[Start of section]
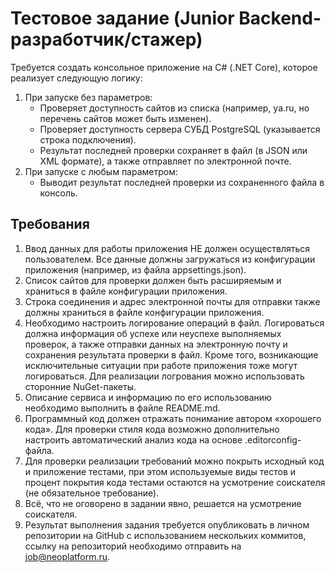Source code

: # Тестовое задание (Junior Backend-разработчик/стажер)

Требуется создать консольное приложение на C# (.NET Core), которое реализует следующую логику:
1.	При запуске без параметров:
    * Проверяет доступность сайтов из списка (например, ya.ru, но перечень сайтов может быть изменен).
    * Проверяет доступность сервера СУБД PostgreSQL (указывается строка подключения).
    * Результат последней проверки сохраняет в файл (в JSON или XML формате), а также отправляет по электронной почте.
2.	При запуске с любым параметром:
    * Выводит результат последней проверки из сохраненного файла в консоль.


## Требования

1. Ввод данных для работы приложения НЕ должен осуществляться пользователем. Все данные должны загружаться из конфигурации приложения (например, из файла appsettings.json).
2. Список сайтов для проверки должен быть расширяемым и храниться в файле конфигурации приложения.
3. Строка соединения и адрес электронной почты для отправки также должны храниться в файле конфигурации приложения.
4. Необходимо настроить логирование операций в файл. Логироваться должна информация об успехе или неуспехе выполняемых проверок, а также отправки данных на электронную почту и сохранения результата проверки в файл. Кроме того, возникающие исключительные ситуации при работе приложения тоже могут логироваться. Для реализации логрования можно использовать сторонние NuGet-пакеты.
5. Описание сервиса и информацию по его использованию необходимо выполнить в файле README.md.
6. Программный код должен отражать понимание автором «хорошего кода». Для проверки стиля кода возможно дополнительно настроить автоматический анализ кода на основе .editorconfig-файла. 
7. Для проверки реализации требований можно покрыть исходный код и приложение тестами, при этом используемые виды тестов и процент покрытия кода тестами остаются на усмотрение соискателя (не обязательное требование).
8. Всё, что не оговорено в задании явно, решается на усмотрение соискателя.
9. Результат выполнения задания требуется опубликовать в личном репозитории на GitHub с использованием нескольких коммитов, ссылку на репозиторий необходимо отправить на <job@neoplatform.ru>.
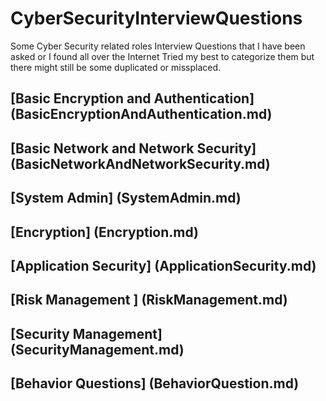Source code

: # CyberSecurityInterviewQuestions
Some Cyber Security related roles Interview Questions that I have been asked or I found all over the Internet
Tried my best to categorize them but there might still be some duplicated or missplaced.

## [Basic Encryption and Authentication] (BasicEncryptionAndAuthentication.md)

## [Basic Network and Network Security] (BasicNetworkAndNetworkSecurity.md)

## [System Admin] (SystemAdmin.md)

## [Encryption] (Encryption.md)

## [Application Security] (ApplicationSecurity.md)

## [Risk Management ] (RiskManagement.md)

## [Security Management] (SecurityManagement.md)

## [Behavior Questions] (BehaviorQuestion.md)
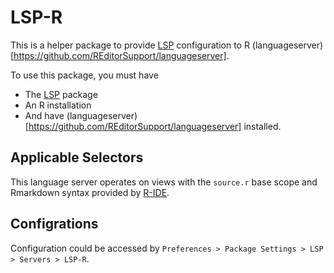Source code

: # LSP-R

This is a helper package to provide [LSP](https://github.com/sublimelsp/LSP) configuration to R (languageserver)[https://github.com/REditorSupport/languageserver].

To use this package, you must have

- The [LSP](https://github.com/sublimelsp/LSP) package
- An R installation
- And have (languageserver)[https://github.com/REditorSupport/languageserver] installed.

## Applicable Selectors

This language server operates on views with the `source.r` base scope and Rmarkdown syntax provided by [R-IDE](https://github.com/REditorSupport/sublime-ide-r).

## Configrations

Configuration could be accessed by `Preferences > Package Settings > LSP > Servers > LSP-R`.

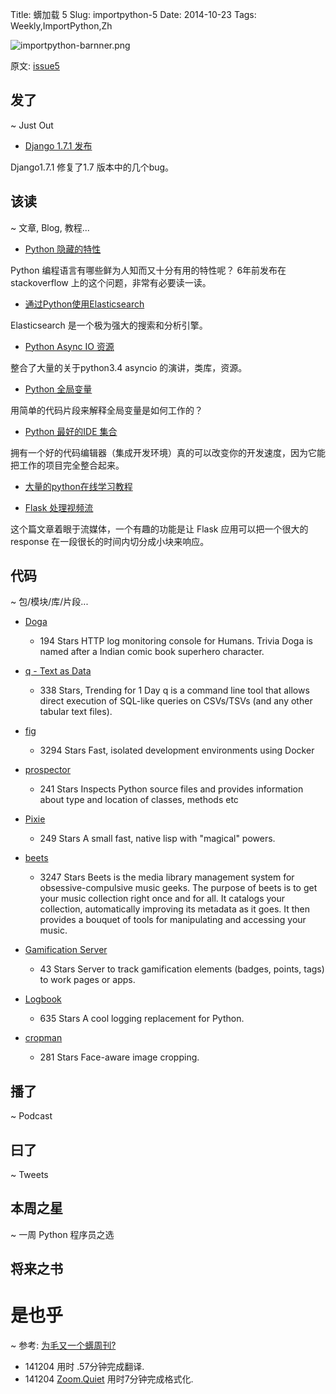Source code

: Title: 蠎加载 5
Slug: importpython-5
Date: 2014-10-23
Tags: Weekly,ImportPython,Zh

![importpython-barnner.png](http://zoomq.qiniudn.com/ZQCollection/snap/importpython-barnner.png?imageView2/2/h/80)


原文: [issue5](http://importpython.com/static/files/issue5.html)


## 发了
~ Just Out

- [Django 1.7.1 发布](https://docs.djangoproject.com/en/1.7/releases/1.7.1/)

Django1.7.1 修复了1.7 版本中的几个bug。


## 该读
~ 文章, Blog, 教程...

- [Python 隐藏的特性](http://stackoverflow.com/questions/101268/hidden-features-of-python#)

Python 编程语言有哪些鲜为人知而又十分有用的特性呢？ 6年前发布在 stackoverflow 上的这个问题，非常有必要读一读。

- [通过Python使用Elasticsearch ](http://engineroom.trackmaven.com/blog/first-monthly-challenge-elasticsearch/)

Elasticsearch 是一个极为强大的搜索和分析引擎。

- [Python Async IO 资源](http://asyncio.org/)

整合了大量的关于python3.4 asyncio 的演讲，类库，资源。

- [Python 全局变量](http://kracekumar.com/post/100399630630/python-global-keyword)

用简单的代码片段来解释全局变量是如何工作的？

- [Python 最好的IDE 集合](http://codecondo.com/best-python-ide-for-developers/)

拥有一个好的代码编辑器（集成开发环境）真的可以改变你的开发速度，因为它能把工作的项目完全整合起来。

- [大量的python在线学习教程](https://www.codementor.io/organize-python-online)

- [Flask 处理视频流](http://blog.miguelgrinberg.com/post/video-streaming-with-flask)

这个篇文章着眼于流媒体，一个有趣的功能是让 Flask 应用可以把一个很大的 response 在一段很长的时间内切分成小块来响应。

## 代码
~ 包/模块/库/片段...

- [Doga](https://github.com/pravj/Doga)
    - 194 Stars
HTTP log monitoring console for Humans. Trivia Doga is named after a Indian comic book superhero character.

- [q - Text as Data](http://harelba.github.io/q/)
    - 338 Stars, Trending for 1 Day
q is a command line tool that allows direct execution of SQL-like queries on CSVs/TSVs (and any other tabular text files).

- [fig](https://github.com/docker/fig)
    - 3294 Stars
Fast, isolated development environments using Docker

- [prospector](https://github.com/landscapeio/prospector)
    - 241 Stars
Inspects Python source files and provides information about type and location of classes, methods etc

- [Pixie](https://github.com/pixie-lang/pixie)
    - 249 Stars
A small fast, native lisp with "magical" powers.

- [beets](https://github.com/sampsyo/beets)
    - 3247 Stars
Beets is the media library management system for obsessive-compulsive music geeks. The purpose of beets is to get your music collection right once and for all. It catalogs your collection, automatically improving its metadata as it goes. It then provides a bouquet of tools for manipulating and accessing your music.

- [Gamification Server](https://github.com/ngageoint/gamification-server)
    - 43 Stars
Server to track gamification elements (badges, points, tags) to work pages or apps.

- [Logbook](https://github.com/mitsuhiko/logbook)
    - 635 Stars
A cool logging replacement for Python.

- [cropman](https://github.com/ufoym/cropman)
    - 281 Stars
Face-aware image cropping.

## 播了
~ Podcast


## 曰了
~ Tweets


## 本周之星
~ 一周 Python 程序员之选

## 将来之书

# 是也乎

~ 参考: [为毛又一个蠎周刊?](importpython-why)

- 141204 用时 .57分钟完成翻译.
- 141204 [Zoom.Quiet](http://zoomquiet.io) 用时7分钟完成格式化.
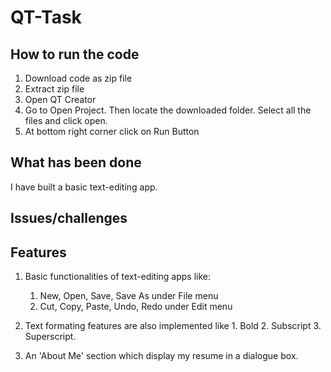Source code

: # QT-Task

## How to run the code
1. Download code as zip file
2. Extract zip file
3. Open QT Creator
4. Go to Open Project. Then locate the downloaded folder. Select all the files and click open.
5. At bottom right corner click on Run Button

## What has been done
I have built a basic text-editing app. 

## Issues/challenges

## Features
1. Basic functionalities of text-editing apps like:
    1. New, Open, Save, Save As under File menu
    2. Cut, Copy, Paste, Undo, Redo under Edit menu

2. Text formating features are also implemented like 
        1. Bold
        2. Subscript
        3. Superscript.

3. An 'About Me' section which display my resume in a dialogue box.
[End of section]
[Start of section]
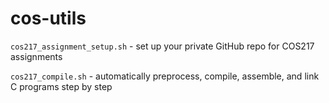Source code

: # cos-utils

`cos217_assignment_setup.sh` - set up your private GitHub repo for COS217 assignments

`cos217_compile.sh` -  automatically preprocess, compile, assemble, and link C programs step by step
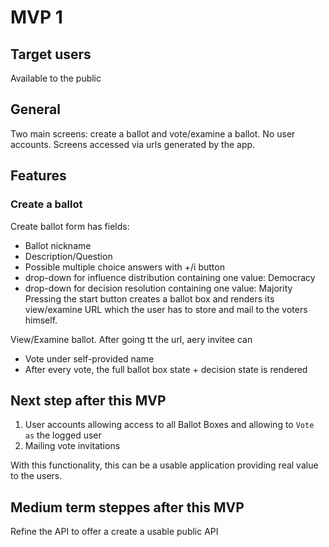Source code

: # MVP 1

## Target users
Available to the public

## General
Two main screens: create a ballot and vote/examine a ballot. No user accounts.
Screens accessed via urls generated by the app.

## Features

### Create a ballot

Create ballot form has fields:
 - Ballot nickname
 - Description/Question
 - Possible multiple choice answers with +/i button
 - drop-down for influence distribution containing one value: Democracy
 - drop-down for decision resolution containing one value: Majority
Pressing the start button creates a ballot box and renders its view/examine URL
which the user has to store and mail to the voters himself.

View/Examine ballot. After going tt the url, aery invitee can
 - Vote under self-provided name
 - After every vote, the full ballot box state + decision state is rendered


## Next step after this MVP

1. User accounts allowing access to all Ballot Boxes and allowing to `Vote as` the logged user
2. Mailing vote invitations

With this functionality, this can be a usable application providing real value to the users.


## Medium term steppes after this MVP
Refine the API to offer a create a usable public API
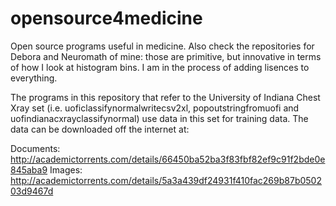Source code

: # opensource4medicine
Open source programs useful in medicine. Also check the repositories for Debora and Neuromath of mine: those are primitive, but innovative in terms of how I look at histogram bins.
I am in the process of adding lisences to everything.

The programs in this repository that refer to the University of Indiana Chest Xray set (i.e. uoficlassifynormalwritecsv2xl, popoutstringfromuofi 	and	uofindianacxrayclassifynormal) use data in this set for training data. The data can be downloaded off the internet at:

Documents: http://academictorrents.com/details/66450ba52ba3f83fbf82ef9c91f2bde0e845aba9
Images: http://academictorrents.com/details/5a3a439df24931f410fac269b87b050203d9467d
[End of section]
[Start of section]
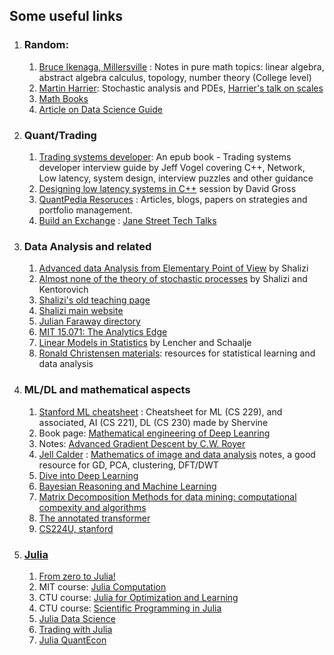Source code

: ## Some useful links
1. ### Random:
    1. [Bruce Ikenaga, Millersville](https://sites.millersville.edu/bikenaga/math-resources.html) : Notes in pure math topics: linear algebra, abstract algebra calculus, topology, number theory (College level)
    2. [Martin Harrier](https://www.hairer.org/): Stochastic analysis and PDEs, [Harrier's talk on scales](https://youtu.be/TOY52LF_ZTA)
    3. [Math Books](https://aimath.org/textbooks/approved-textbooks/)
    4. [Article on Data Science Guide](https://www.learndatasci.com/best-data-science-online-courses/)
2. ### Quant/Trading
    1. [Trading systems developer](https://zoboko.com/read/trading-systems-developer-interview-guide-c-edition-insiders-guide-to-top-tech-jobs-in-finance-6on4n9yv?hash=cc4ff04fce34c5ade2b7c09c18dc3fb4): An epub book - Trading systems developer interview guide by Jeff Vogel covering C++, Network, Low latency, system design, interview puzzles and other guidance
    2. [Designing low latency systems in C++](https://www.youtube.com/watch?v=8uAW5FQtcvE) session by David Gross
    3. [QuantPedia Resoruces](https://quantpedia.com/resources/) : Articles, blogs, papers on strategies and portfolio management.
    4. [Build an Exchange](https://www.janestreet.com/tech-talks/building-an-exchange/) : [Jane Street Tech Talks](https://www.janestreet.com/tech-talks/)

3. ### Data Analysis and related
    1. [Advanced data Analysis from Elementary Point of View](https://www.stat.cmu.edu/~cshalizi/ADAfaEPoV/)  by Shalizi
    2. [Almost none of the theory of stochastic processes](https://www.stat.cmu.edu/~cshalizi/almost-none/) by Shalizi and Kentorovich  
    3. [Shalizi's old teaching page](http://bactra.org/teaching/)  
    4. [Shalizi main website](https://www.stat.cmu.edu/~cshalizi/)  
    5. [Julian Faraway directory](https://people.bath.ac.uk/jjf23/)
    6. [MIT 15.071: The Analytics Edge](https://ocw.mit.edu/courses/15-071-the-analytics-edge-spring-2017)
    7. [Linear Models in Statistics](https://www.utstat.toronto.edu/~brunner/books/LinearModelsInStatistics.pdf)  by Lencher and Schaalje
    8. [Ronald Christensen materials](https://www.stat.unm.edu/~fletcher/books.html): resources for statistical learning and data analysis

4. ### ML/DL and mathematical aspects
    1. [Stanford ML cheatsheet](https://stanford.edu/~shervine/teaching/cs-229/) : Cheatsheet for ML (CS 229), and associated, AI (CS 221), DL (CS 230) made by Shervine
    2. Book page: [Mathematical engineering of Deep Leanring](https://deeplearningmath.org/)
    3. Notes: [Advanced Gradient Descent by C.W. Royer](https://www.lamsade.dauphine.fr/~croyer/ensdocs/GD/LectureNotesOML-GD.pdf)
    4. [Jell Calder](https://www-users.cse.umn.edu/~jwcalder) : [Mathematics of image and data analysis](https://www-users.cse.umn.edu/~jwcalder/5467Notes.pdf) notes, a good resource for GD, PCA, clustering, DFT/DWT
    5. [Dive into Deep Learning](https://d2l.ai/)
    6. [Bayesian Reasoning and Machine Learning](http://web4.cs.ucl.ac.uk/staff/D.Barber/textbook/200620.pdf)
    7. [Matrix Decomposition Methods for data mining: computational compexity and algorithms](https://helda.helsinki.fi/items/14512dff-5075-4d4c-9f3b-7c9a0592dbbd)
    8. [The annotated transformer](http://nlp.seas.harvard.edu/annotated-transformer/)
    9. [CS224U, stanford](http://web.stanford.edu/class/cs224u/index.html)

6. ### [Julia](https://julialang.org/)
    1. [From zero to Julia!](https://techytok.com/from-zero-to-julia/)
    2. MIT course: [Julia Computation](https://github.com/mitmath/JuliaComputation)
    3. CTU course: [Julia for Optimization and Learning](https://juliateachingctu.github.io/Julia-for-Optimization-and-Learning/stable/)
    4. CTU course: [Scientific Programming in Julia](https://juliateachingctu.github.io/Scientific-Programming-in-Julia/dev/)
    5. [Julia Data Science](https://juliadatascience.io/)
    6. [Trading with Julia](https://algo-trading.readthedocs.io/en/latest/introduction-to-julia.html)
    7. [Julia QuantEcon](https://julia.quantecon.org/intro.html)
[End of section]
BRIEF: Note down each line above where the word "храниться" occurs.

RESULT BELOW:
2. Список сайтов для проверки должен быть расширяемым и храниться в файле конфигурации приложения.
3. Строка соединения и адрес электронной почты для отправки также должны храниться в файле конфигурации приложения.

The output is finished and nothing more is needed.